Knesset passes law to delay IBC launch to May 15

Joint committee weighs further postponing launch to June.

TOURISM MINISTER Yariv Levin addresses the Knesset plenum on behalf of the government, as Knesset Speaker Yuli Edelstein looks on. (photo credit: MARC ISRAEL SELLEM)
TOURISM MINISTER Yariv Levin addresses the Knesset plenum on behalf of the government, as Knesset Speaker Yuli Edelstein looks on.
(photo credit: MARC ISRAEL SELLEM)
Legislation to postpone the launch of the Israel Broadcast Corporation until May 15 was passed second and third (final) reading in the Knesset on Wednesday night, with 35 in favor and 28 opposed.
The two-week delay will provide enough time to change the structure of the IBC news division. Those changes include having the existing Israel Broadcast Authority run the division and removing its news director to be replaced by a committee headed by a judge. The deferral is expected to cost the government NIS 17 million.
The revisions came about as a compromise between Prime Minister Benjamin Netanyahu and Finance Minister Moshe Kahlon, whose dispute on the matter led to Netanyahu threatening to call an early election.
Coalition chairman David Bitan (Likud) presented the bill to the Knesset and called the postponement a procedural necessary.
“You can’t have the IBC start broadcasting in the old format and then change shortly after,” he said. “The delay is reasonable and logical, very short. I think it’s too short... but at this point, it’s what we proposed... If we don’t manage to pass the law to change the IBC’s structure, then of course it will start working on May 15, just as it was prepared to do on April 30.”
Though an additional extension past June 1 is not in the amendment to the Public Broadcasting Law, opposition MKs were suspicious that the coalition had more delay tactics in store.

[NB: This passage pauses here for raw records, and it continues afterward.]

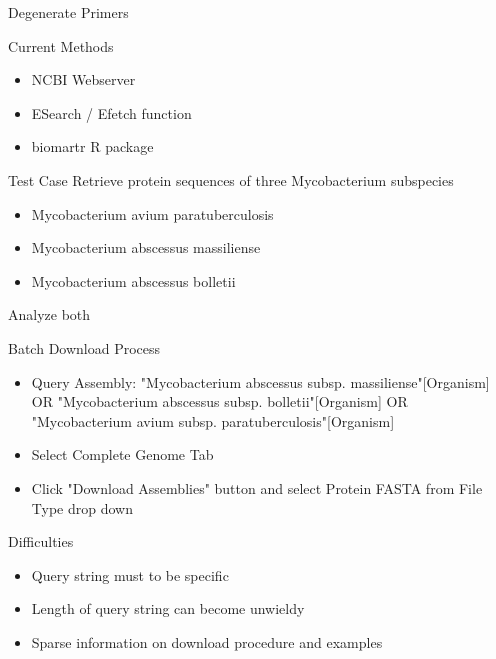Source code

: \documentclass[11pt]{beamer}
\begin{document}
	\begin{frame}{Degenerate Primers}
	\begin{block}{Current Methods}
	\begin{itemize}
	\item NCBI Webserver
	\item ESearch / Efetch function
	\item biomartr R package
	\end{itemize}
	\end{block}
	
	\begin{block}{Test Case}
	Retrieve protein sequences of three Mycobacterium subspecies \\ 
	\begin{itemize}
	\item Mycobacterium avium paratuberculosis
	\item Mycobacterium abscessus massiliense
	\item Mycobacterium abscessus bolletii
	\end{itemize}
	\end{block}
	
	\end{frame}
	
	\begin{frame}{Analyze both}
	\begin{block}{Batch Download Process}
	\begin{itemize}
	\item Query Assembly: "Mycobacterium abscessus \alert{subsp.} massiliense"[Organism] OR "Mycobacterium abscessus \alert{subsp.} bolletii"[Organism] OR "Mycobacterium avium \alert{subsp.} paratuberculosis"[Organism] 
	\item Select Complete Genome Tab
	\item Click "Download Assemblies" button and select Protein FASTA from File Type drop down 
	\end{itemize}
	\end{block}
	\begin{block}{Difficulties}
	\begin{itemize}
	\item Query string must to be specific
	\item Length of query string can become unwieldy
	\item Sparse information on download procedure and examples
	\end{itemize}
	\end{block}
	\end{frame}
	
\end{document}
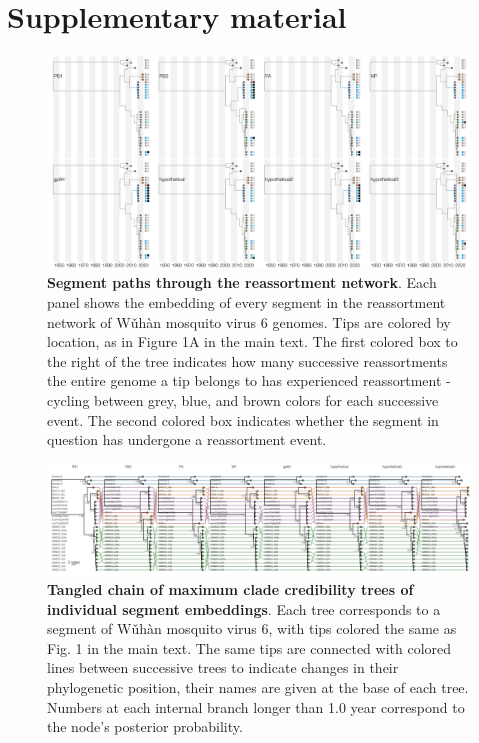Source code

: \documentclass[11pt,twocolumn]{article}
\begin{document}



\onecolumn

\setcounter{figure}{0}
\setcounter{table}{0}
\renewcommand{\thefigure}{S\arabic{figure}}
\renewcommand{\thetable}{S\arabic{table}}


\newpage

\section{Supplementary material}

\pagebreak

\begin{figure}
\centering
\includegraphics[width=\textwidth]{SuppFig1_clonal.png}
\caption{
\textbf{Segment paths through the reassortment network}.
Each panel shows the embedding of every segment in the reassortment network of W\v{u}h\`{a}n mosquito virus 6 genomes.
Tips are colored by location, as in Figure 1A in the main text.
The first colored box to the right of the tree indicates how many successive reassortments the entire genome a tip belongs to has experienced reassortment - cycling between grey, blue, and brown colors for each successive event.
The second colored box indicates whether the segment in question has undergone a reassortment event.
}
\end{figure}

\begin{figure}
\centering
\includegraphics[width=\textwidth]{SuppFig2_BayesTangle.png}
\caption{
\textbf{Tangled chain of maximum clade credibility trees of individual segment embeddings}.
Each tree corresponds to a segment of W\v{u}h\`{a}n mosquito virus 6, with tips colored the same as Fig. 1 in the main text.
The same tips are connected with colored lines between successive trees to indicate changes in their phylogenetic position, their names are given at the base of each tree.
Numbers at each internal branch longer than 1.0 year correspond to the node's posterior probability.
}
\end{figure}
\end{document}

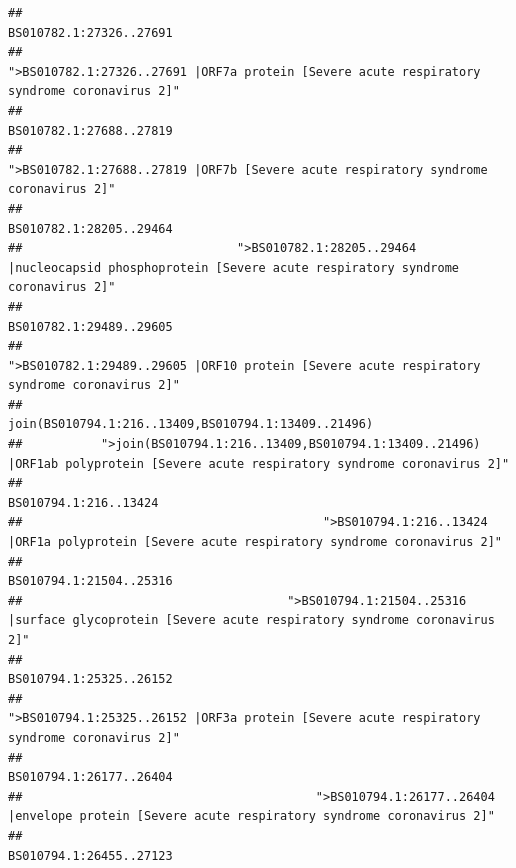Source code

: \documentclass[
]{article}
\begin{document}
\begin{verbatim}
##                                                                                                                BS010782.1:27326..27691 
##                                            ">BS010782.1:27326..27691 |ORF7a protein [Severe acute respiratory syndrome coronavirus 2]" 
##                                                                                                                BS010782.1:27688..27819 
##                                                    ">BS010782.1:27688..27819 |ORF7b [Severe acute respiratory syndrome coronavirus 2]" 
##                                                                                                                BS010782.1:28205..29464 
##                              ">BS010782.1:28205..29464 |nucleocapsid phosphoprotein [Severe acute respiratory syndrome coronavirus 2]" 
##                                                                                                                BS010782.1:29489..29605 
##                                            ">BS010782.1:29489..29605 |ORF10 protein [Severe acute respiratory syndrome coronavirus 2]" 
##                                                                                    join(BS010794.1:216..13409,BS010794.1:13409..21496) 
##           ">join(BS010794.1:216..13409,BS010794.1:13409..21496) |ORF1ab polyprotein [Severe acute respiratory syndrome coronavirus 2]" 
##                                                                                                                  BS010794.1:216..13424 
##                                          ">BS010794.1:216..13424 |ORF1a polyprotein [Severe acute respiratory syndrome coronavirus 2]" 
##                                                                                                                BS010794.1:21504..25316 
##                                     ">BS010794.1:21504..25316 |surface glycoprotein [Severe acute respiratory syndrome coronavirus 2]" 
##                                                                                                                BS010794.1:25325..26152 
##                                            ">BS010794.1:25325..26152 |ORF3a protein [Severe acute respiratory syndrome coronavirus 2]" 
##                                                                                                                BS010794.1:26177..26404 
##                                         ">BS010794.1:26177..26404 |envelope protein [Severe acute respiratory syndrome coronavirus 2]" 
##                                                                                                                BS010794.1:26455..27123 

\end{verbatim}
\end{document}
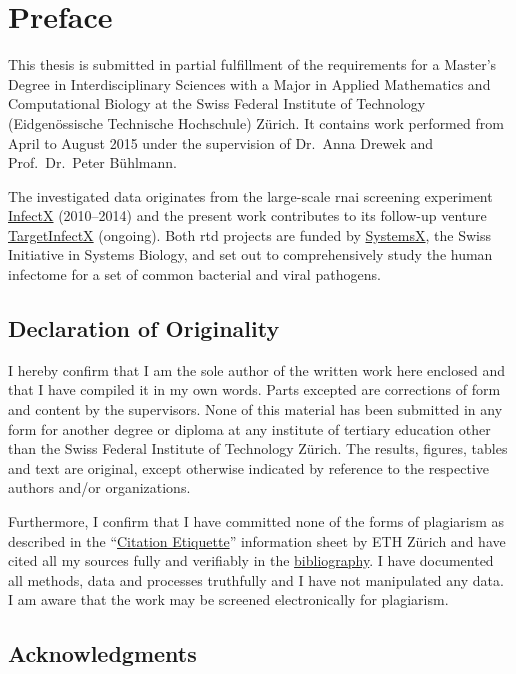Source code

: \chapter{Preface}

This thesis is submitted in partial fulfillment of the requirements for a Master's Degree in Interdisciplinary Sciences with a Major in Applied Mathematics and Computational Biology at the Swiss Federal Institute of Technology (Eidgenössische Technische Hochschule) Z\"urich. It contains work performed from April to August 2015 under the supervision of Dr.\ Anna Drewek and Prof.\ Dr.\ Peter B\"uhlmann.

The investigated data originates from the large-scale \acrfull{rnai} screening experiment \href{http://www.infectx.ch}{InfectX} (2010--2014) and the present work contributes to its follow-up venture \href{http://www.targetinfectx.ch}{TargetInfectX} (ongoing). Both \acrfull{rtd} projects are funded by \href{http://www.systemsx.ch}{SystemsX}, the Swiss Initiative in Systems Biology, and set out to comprehensively study the human infectome for a set of common bacterial and viral pathogens.

\section*{Declaration of Originality}

I hereby confirm that I am the sole author of the written work here enclosed and that I have compiled it in my own words. Parts excepted are corrections of form and content by the supervisors. None of this material has been submitted in any form for another degree or diploma at any institute of tertiary education other than the Swiss Federal Institute of Technology Z\"urich. The results, figures, tables and text are original, except otherwise indicated by reference to the respective authors and/or organizations.

Furthermore, I confirm that I have committed none of the forms of plagiarism as described in the ``\href{https://www.ethz.ch/content/dam/ethz/main/education/rechtliches-abschluesse/leistungskontrollen/plagiarism-citationetiquette.pdf}{Citation Etiquette}'' information sheet by ETH Z\"urich and have cited all my sources fully and verifiably in the \hyperref[ch:bibliography]{bibliography}. I have documented all methods, data and processes truthfully and I have not manipulated any data. I am aware that the work may be screened electronically for plagiarism.

\section*{Acknowledgments}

“The government is trying to censor [IBC journalists],” Zionist Union faction head Merav Michaeli said. “This two-week postponement is censorship... and coalition chairman David Bitan said he hopes we don’t need two more weeks.”
MK Karin Elharar (Yesh Atid), who headed the committee that passed the law establishing the IBC in the last Knesset, said: “I heard background noises, ‘pass it now and we can get another extension later.’ There are things happening that we don’t know about.”

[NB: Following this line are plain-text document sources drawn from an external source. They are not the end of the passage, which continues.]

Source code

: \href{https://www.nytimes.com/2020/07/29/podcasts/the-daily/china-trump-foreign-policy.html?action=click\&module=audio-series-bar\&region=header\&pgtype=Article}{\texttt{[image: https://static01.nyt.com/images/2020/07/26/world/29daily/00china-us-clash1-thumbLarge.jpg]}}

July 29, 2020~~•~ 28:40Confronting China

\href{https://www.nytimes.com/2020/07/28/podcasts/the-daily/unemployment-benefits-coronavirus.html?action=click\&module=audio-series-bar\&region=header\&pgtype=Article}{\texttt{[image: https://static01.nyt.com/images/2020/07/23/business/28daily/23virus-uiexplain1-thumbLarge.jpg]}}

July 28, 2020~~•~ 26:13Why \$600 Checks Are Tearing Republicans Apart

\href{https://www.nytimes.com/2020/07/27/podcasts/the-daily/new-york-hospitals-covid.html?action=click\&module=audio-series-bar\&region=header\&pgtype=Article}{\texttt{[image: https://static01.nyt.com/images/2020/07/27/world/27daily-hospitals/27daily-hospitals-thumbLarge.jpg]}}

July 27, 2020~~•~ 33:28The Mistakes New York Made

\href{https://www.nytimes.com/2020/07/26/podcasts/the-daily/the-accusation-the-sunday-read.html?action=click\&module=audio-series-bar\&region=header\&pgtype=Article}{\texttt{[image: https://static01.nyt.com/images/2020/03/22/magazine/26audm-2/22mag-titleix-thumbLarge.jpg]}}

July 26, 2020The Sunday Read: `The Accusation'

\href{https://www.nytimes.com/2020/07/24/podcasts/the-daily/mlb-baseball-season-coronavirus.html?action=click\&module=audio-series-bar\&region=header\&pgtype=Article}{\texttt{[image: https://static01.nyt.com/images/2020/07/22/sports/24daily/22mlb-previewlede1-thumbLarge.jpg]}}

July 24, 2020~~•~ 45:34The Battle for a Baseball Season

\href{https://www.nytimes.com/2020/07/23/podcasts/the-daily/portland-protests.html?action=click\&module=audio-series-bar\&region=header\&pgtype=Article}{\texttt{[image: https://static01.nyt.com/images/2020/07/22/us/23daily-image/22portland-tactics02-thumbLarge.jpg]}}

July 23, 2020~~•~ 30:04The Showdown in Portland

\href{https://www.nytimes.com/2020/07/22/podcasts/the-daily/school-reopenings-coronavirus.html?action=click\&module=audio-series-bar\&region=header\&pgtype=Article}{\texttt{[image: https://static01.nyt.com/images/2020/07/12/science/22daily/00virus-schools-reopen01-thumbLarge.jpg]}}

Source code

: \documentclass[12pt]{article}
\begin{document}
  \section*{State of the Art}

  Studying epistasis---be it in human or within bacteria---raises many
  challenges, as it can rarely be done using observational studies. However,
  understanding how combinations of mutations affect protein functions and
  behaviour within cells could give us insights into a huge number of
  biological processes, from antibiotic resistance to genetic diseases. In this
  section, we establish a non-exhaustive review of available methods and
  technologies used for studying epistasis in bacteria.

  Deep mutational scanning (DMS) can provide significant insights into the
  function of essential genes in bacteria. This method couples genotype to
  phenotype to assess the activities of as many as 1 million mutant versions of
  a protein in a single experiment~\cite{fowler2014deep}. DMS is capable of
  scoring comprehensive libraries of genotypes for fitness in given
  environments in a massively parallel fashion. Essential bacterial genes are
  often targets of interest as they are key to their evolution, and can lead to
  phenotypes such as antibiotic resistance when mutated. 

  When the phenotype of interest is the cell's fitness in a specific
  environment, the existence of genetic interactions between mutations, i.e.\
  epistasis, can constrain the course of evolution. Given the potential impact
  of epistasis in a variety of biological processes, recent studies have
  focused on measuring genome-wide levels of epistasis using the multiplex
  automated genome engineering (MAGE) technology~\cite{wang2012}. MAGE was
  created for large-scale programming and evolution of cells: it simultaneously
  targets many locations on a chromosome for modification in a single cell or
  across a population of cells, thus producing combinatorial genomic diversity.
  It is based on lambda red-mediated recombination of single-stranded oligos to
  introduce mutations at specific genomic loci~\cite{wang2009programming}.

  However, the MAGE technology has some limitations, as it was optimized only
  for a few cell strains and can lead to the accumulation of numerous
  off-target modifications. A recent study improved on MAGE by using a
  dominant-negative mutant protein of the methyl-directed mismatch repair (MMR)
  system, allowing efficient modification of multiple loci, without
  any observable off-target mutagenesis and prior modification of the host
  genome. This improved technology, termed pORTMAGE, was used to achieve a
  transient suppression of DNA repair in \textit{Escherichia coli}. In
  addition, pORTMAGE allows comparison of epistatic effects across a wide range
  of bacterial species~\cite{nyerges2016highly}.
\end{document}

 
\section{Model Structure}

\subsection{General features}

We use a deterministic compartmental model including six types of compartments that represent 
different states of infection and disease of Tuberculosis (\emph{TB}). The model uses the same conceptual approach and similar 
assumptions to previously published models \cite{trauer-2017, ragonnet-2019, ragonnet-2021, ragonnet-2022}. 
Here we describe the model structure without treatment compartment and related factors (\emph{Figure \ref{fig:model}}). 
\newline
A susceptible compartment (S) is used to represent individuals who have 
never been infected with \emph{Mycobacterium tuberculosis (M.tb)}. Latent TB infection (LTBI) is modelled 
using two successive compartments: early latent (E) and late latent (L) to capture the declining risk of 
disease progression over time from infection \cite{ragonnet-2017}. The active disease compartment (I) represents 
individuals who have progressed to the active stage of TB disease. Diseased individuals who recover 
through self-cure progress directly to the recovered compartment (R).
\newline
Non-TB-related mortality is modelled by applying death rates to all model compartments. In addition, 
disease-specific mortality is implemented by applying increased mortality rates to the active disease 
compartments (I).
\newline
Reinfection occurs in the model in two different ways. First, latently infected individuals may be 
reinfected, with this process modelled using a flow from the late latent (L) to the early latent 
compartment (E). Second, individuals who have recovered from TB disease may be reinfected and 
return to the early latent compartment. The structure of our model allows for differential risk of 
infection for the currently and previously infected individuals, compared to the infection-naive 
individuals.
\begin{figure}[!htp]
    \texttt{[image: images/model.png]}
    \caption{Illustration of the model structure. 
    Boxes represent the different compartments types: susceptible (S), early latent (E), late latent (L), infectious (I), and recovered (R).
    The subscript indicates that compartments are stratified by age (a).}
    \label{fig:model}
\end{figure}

Opposition MKs were also angered by the desire of Netanyahu and Likud MKs for the nascent IBC to give them more favorable coverage.
MK Michal Rozin (Meretz) said: “The prime minister is trying to stop with all his might any investigative report on him, revelation of truth about him, his ministers, or those close to him. Netanyahu sees the broadcasts in North Korea and is jealous. He wants television that will only show his messages. The public, unlike the government, opposes corruption, connections between the government and the rich, and wants a free, investigative press.”
Many opposition lawmakers’ argued against the bill because of the IBA workers who for years did not know what would happen to their workplace and their livelihoods.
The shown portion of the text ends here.